Spurs won the league and cup double in 1995 - but the owner, David Rodwell, soon sold the club to the Comitis family.

Most of the top players left the team and youngsters, like Booth, were drafted into the first team squad. He started his professional career in 1996, alongside experienced players like Shaun Bartlett, Manny and Sebba Rodrigues, Craig Rosslee and Michael Jacobs.

The amalgamation of Spurs and Seven Stars in 1999 led to the formation of Ajax Cape Town.

“I was deemed not suitable for Ajax at the time,” said Booth. “They wanted to fob me off on Mother City, a new club that had started in the Cape. But I wasn’t interested. I took the fight to the owners and eventually became a free agent. I joined Mamelodi Sundowns in Pretoria, where I stayed for three years.”

Booth then went on to play with great distinction in Russia, for clubs like Rostov and Krylia Sovetov.

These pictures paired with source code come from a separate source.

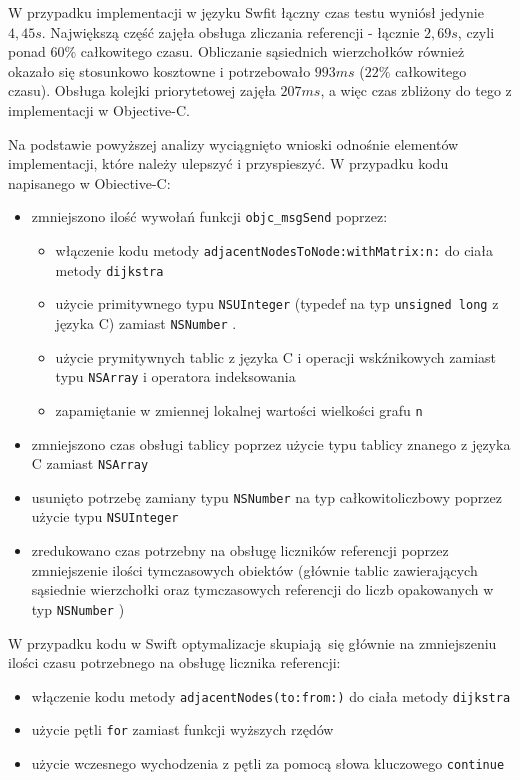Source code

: \documentclass[mgr, shortabstract]{iithesis}
\newcommand{\swiftinline}[1]{
    \texttt{#1}
}
\newcommand{\objcinline}[1]{
    \texttt{#1}
}
\begin{document}
W przypadku implementacji w języku Swfit łączny czas testu wyniósł jedynie $4,45s$. Największą część zajęła obsługa zliczania referencji - łącznie $2,69s$, czyli ponad $60\%$ całkowitego czasu. Obliczanie sąsiednich wierzchołków również okazało się stosunkowo kosztowne i potrzebowało $993ms$ ($22\%$ całkowitego czasu). Obsługa kolejki priorytetowej zajęła $207ms$, a więc czas zbliżony do tego z implementacji w Objective-C.

Na podstawie powyższej analizy wyciągnięto wnioski odnośnie elementów implementacji, które należy ulepszyć i przyspieszyć. W przypadku kodu napisanego w Obiective-C:

\begin{itemize}
    \item zmniejszono ilość wywołań funkcji \objcinline{objc_msgSend} poprzez:
    \begin{itemize}
        \item włączenie kodu metody \objcinline{adjacentNodesToNode:withMatrix:n:} do ciała metody \objcinline{dijkstra}
        \item użycie primitywnego typu \objcinline{NSUInteger} (typedef na typ \objcinline{unsigned long} z języka C) zamiast \objcinline{NSNumber}.
        \item użycie prymitywnych tablic z języka C i operacji wskźnikowych zamiast typu \objcinline{NSArray} i operatora indeksowania
        \item zapamiętanie w zmiennej lokalnej wartości wielkości grafu \objcinline{n}
    \end{itemize}
    \item zmniejszono czas obsługi tablicy poprzez użycie typu tablicy znanego z języka C zamiast \objcinline{NSArray}
    \item usunięto potrzebę zamiany typu \objcinline{NSNumber} na typ całkowitoliczbowy poprzez użycie typu \objcinline{NSUInteger}
    \item zredukowano czas potrzebny na obsługę liczników referencji poprzez zmniejszenie ilości tymczasowych obiektów (głównie tablic zawierających sąsiednie wierzchołki oraz tymczasowych referencji do liczb opakowanych w typ \objcinline{NSNumber})
\end{itemize}

W przypadku kodu w Swift optymalizacje skupiają się głównie na zmniejszeniu ilości czasu potrzebnego na obsługę licznika referencji:

\begin{itemize}
    \item włączenie kodu metody \swiftinline{adjacentNodes(to:from:)} do ciała metody \swiftinline{dijkstra}
    \item użycie pętli \swiftinline{for} zamiast funkcji wyższych rzędów
    \item użycie wczesnego wychodzenia z pętli za pomocą słowa kluczowego \swiftinline{continue}
\end{itemize}
\end{document}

“I knew nothing about Russia when I made the move,” he said. “To be honest, I went for the money, but, looking back, it was a good decision. I learnt a great deal from the experience and it was a real education for me as a person and a footballer.

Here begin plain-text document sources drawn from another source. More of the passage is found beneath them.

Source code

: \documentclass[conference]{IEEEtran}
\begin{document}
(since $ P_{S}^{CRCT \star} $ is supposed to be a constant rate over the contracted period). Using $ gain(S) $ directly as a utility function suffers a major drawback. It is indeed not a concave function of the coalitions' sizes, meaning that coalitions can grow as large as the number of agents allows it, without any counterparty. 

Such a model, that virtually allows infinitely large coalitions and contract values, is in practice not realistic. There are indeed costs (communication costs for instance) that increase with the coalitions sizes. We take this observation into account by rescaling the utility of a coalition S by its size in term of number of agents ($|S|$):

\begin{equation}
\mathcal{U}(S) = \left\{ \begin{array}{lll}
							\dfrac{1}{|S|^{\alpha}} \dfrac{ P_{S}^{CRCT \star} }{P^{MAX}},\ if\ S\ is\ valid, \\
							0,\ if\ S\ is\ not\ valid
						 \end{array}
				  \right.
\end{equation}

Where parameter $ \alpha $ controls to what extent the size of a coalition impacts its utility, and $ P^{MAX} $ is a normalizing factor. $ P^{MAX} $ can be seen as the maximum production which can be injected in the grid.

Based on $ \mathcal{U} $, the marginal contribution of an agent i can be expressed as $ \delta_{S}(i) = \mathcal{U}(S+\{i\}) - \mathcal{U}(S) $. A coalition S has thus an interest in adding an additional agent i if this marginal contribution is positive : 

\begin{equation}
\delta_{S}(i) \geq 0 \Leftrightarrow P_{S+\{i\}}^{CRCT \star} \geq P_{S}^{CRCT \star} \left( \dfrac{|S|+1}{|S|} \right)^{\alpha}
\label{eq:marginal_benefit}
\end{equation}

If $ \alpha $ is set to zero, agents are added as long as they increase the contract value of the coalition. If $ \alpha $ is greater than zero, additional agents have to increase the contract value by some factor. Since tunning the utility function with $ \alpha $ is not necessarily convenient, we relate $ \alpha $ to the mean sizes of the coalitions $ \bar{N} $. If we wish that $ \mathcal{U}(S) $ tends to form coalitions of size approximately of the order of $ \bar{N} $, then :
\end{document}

“At the time, Russia was starting to spend a lot of money to grow their league. I was able to play with and against top players like Branislav Ivanovic (now with Chelsea), the fantastic Brazilian Wagner Love and Jan Koller (ex-Borussia Dortmund striker).”

Booth was an integral member of the SA under-23 squad that played at the Olympic Games in 2000 in Sydney, and he racked up 37 appearances for Bafana Bafana.

He played in every game of the 2009 Confederations Cup, held in South Africa. He was also in the squad for the 2010 World Cup, but did not get to play.

Having had such a storied career, both locallly and internationally, Booth has strong ideas about the direction of football in the country.

“I think the main issue is that South African football always believes it has to throw money at the problem to make it go away,” said Booth. “And then, when they do throw money, they throw it at the top - PSL and Bafana.

“The problem, of course, is far deeper than that. The word ‘grassroots’ is always bandied about, but that essentially is the problem. There is no developmental system that brings players through to Bafana.

“The money is there, but it appears we don’t have the motivation or the necessary skill to make things happen.

“To add to that, I think far too many people today are involved in the sport for the wrong reasons.”

Booth is married to Sonia (nee Bonneventia), an international model and a former Miss South Africa first princess. They have two sons, Nathan, 9, and Noah, 5.

For now, Booth says he will be staying in Joburg, but the intention is definitely to, some day, return to settle in Cape Town.

As for future plans, Booth said: “It may be a cliche, but I want to give back. Football has given me so much...

“At the moment, I have already started junior coaching clinics in a few public schools. I am starting small, but it will grow bigger over time. I will also be getting other former professionals to get involved in the project.

“In addition, I have been doing some television work for the SABC and some writing for the Sowetan. This is also something I would love to continue.

“And, then, I have also registered to do a BA degree through Unisa, so I have a lot on my plate. I certainly won’t be idle.”

As a final farewell, Booth insisted that this article pay a special tribute to the people of Cape Town.

“With my retirement from the game, I would like to say a big thank to the football fraternity of the Cape. They supported me throughout my career and have always made me feel special. I will always remember that, and treasure the memories.”